☆Phantasmagoria☆
私がまだ大学生だった頃、
派遣会社に登録して
単発のアルバイトをよくしていました。
2015年5月14日、
通勤するサラリーマンをターゲットに
チラシを配るバイトをする事になっていて、
その日は朝4時半に
起きることになっていました。
なぜこんなに細かく
覚えているのかというと、
いつもながらのクセで、
事細かにその日の流れを
日記に記していたからです。

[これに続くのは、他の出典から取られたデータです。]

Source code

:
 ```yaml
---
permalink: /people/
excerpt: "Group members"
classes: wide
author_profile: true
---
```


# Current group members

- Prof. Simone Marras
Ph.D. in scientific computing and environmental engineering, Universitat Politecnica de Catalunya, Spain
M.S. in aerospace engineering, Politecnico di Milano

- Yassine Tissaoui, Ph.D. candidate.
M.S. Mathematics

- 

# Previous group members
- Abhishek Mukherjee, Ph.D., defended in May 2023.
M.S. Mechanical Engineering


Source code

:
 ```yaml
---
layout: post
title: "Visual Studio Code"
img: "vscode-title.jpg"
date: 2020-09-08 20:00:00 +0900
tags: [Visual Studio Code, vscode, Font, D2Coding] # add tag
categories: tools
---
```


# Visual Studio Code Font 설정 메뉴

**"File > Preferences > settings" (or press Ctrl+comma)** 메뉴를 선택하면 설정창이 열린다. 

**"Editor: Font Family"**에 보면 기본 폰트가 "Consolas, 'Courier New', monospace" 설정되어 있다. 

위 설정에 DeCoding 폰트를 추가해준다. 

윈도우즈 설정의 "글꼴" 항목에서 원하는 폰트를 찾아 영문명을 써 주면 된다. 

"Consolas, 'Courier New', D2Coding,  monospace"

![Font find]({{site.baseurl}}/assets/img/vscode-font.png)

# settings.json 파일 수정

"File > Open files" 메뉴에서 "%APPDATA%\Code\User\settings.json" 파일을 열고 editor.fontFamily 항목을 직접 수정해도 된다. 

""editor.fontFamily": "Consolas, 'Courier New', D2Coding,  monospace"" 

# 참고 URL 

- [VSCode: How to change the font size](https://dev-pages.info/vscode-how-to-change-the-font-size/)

(笑)
「早く起きないとな…」
なんて思いながら眠っていた前日、
今までに見たことのない、
不思議な雰囲気の夢を見ました。
私はベンチに座っていて、
目の前にはアイスかお菓子の
自動販売機があり、
そこから歌が聞こえてきます。
その場所は遊園地の廃墟で、
周りには私しかいませんでした。
なんとなく寂しい印象の
夢ではありますが、
その夢で聞こえてきたメロディーが
頭から離れず、
バイト中もずっと気になって
仕方ないくらいでした。
せっかくなので、
そのメロディーを形として残すために
自分で作詞・作曲を
してみようと思いつきました。
それが「Phantasmagoria」です。
Phantasmagoriaには、
幻灯とか、
走馬灯のように移り変わる幻影
という意味があります。
なんとなくですが、
廃墟の「廃れた感じ」には
死後の世界を彷彿とさせる気がして、
私が見た夢の映像も、
そのような寂しさや
孤独感がありました。
そうして始めた作詞作曲ですが、
割と私は歌詞とメロディーが
同時に浮かんでいきました。
夢で聞こえていた部分は、
サビの「今、その目を閉じれば」から
「想いを馳せた過去」
の部分だったので、そのまま取り入れ、
歌詞はどこか鬱っぽい、
でもどこか光を感じさせるような
不思議な雰囲気に作り上げました。
本当に大変だったのは、
初めていじった作曲ソフトの操作。
コツを掴むまでは、
自分の頭の中で思い浮かべている通りの
音にならず、
「今日もここまでしか進まなかったー!」
という日も多くありました。
編集にもかなりの時間を費やし
「ふぁんたすまごれや!」という
ファイル名に素材を集めては
自分に喝を入れていました。(笑)
(くだらないファイル名…)
なんとか制作を終え
投稿を完了したとき、
「案外、自分でやろうと思えば
出来るんだな」という
自惚れの気持ちが生まれました(笑)
もちろんまだまだ制作に関しては
勉強すべき事が多くあります。
今後もどんどん曲を作って
その曲の世界観を
楽しんでもらえたら
私にとって嬉しい
作品作りになるなと感じます。
廃れていくものには、「永遠」がある。